# Edinburgh of the Seven Seas is known as the remotest settlement in the world.



## Ridgerunner (Mar 31, 2019)

As some of you know I live in Hawaii... I am not from here, but I have always adapted to different locals very well in my life... With the exception of over population here on Oahu, I am very fond of Island living... I may have found an even better Island to live on... 

I learned something new today and I love it when that happens... I had never heard of this wonderful place till I was perusing the interweb… 

Anyway I hope someone takes the time to gander at the pictures and read the brief explanations of them...
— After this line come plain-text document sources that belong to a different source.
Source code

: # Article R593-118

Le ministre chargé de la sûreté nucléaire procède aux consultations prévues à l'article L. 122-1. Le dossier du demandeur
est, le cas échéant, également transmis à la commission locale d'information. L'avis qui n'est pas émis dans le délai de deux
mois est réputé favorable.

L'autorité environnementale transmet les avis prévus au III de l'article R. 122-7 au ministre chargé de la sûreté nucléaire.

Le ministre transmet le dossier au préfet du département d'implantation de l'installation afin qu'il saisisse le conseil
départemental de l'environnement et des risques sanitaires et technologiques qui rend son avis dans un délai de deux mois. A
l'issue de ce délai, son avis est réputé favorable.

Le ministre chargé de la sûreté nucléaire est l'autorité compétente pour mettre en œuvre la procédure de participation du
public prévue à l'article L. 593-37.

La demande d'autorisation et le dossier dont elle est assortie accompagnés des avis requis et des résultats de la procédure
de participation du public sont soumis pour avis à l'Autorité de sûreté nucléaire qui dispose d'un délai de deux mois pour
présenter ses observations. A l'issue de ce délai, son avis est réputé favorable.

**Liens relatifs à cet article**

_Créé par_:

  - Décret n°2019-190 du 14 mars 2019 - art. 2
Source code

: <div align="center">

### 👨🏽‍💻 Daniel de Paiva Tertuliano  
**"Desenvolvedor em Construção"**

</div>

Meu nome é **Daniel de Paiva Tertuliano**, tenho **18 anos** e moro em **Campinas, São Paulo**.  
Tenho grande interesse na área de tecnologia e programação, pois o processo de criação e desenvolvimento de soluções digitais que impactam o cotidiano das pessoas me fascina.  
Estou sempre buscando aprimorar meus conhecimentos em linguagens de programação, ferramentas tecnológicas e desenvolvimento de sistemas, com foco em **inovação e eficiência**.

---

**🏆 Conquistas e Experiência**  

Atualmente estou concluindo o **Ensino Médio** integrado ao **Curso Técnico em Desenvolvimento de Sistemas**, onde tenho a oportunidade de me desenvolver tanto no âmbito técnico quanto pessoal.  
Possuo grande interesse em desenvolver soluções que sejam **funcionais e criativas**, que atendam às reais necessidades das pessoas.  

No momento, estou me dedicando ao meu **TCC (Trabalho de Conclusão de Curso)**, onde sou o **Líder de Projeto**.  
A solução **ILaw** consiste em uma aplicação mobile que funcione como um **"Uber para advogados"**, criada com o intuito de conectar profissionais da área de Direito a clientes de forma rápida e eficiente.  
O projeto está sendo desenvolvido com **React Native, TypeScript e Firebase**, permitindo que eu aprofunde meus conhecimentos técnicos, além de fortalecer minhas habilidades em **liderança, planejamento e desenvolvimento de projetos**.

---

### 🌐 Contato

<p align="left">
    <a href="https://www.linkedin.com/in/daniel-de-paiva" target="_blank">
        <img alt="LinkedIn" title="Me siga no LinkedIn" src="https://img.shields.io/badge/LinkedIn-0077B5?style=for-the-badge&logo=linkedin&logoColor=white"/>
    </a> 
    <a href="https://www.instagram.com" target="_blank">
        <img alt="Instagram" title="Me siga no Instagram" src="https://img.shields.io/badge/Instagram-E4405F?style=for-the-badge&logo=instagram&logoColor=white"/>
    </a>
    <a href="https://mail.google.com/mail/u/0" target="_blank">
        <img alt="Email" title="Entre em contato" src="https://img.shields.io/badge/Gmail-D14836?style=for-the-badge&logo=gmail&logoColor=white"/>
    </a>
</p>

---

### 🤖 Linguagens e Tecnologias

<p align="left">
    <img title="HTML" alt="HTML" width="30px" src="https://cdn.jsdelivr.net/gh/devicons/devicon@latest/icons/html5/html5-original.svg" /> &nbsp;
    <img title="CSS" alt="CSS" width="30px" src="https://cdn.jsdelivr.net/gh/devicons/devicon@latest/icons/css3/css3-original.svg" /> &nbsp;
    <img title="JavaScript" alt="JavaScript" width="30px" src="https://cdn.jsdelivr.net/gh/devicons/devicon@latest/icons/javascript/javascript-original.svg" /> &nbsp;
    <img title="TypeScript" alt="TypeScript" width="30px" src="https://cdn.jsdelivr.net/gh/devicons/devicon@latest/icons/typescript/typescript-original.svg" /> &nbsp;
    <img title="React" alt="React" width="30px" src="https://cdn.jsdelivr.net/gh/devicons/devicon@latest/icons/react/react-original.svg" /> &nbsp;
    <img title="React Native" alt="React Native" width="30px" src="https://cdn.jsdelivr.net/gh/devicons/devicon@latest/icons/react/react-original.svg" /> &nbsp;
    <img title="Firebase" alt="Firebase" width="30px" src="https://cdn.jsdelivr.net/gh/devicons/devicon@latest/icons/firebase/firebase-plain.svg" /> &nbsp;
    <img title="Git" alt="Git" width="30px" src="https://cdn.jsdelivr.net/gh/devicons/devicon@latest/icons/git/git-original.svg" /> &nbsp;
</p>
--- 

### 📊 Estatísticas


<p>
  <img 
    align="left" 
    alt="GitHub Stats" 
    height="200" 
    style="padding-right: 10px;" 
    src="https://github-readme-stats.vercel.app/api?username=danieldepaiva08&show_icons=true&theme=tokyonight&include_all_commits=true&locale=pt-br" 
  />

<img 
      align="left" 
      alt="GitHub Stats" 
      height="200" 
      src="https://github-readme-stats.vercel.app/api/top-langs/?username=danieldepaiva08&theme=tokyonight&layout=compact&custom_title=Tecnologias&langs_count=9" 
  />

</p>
Beautiful photos show what life is like in the world's most isolated settlement, which sits at the foot of an active volcano in the middle of the South Atlantic Ocean


----------



## Nosmo King (Mar 31, 2019)

It is a beautiful place.  The isolation would have its charms for some.

But, for me, it might feel more like Echols than paradise.
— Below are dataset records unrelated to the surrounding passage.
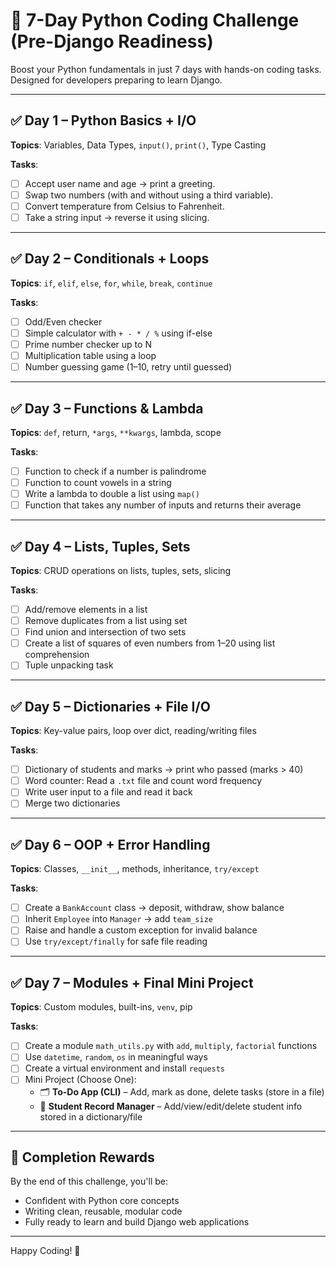 # 🐍 7-Day Python Coding Challenge (Pre-Django Readiness)

Boost your Python fundamentals in just 7 days with hands-on coding tasks. Designed for developers preparing to learn Django.

---

## ✅ Day 1 – Python Basics + I/O

**Topics**: Variables, Data Types, `input()`, `print()`, Type Casting

**Tasks**:
- [ ] Accept user name and age → print a greeting.
- [ ] Swap two numbers (with and without using a third variable).
- [ ] Convert temperature from Celsius to Fahrenheit.
- [ ] Take a string input → reverse it using slicing.

---

## ✅ Day 2 – Conditionals + Loops

**Topics**: `if`, `elif`, `else`, `for`, `while`, `break`, `continue`

**Tasks**:
- [ ] Odd/Even checker
- [ ] Simple calculator with `+ - * / %` using if-else
- [ ] Prime number checker up to N
- [ ] Multiplication table using a loop
- [ ] Number guessing game (1–10, retry until guessed)

---

## ✅ Day 3 – Functions & Lambda

**Topics**: `def`, return, `*args`, `**kwargs`, lambda, scope

**Tasks**:
- [ ] Function to check if a number is palindrome
- [ ] Function to count vowels in a string
- [ ] Write a lambda to double a list using `map()`
- [ ] Function that takes any number of inputs and returns their average

---

## ✅ Day 4 – Lists, Tuples, Sets

**Topics**: CRUD operations on lists, tuples, sets, slicing

**Tasks**:
- [ ] Add/remove elements in a list
- [ ] Remove duplicates from a list using set
- [ ] Find union and intersection of two sets
- [ ] Create a list of squares of even numbers from 1–20 using list comprehension
- [ ] Tuple unpacking task

---

## ✅ Day 5 – Dictionaries + File I/O

**Topics**: Key-value pairs, loop over dict, reading/writing files

**Tasks**:
- [ ] Dictionary of students and marks → print who passed (marks > 40)
- [ ] Word counter: Read a `.txt` file and count word frequency
- [ ] Write user input to a file and read it back
- [ ] Merge two dictionaries

---

## ✅ Day 6 – OOP + Error Handling

**Topics**: Classes, `__init__`, methods, inheritance, `try/except`

**Tasks**:
- [ ] Create a `BankAccount` class → deposit, withdraw, show balance
- [ ] Inherit `Employee` into `Manager` → add `team_size`
- [ ] Raise and handle a custom exception for invalid balance
- [ ] Use `try/except/finally` for safe file reading

---

## ✅ Day 7 – Modules + Final Mini Project

**Topics**: Custom modules, built-ins, `venv`, pip

**Tasks**:
- [ ] Create a module `math_utils.py` with `add`, `multiply`, `factorial` functions
- [ ] Use `datetime`, `random`, `os` in meaningful ways
- [ ] Create a virtual environment and install `requests`
- [ ] Mini Project (Choose One):
  - 🗂️ **To-Do App (CLI)** – Add, mark as done, delete tasks (store in a file)
  - 📝 **Student Record Manager** – Add/view/edit/delete student info stored in a dictionary/file

---

## 🏁 Completion Rewards

By the end of this challenge, you'll be:
- Confident with Python core concepts
- Writing clean, reusable, modular code
- Fully ready to learn and build Django web applications

---

Happy Coding! 🚀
I am the anomaly.  As a denizen of the Rust Belt, I seem to prefer living among others who find the cheerful agony of the upper Ohio River valley.

It takes guts to live here.


----------



## Ridgerunner (Mar 31, 2019)

Oh I am quite sure in my wild oat sewing days, I would have never even considered a Life as isolated as what it might be there... The older I get, the less I need... They have tators, beef and fresh fish... What more does a fellar need? Did I mention they have tators? I can do more with a tator than Bubba Gump does with shrimp...


----------



## 007 (Mar 31, 2019)

Over population?


----------



## Ridgerunner (Mar 31, 2019)

007 said:


> Over population?



Yes... Where I live now there is a whole shitload of folks... One might call it an urban environment...


----------



## Vandalshandle (Mar 31, 2019)

This is all fine and good, but I have a couple of questions. Where is the Walmart and McDonald's? Secondly, Where does one go on a hot date?


----------



## Ridgerunner (Mar 31, 2019)

Vandalshandle said:


> Where is the Walmart and McDonald's? Secondly, Where does one go on a hot date?



According to the pictures and brief explanations there was a few shops for basics and 3 drinking establishments for your "hot dates"... It definitely would not be for everyone, but I thought it was an interesting lifestyle...


----------



## TNHarley (Apr 5, 2019)

That is awesome. I would love that lifestyle!


----------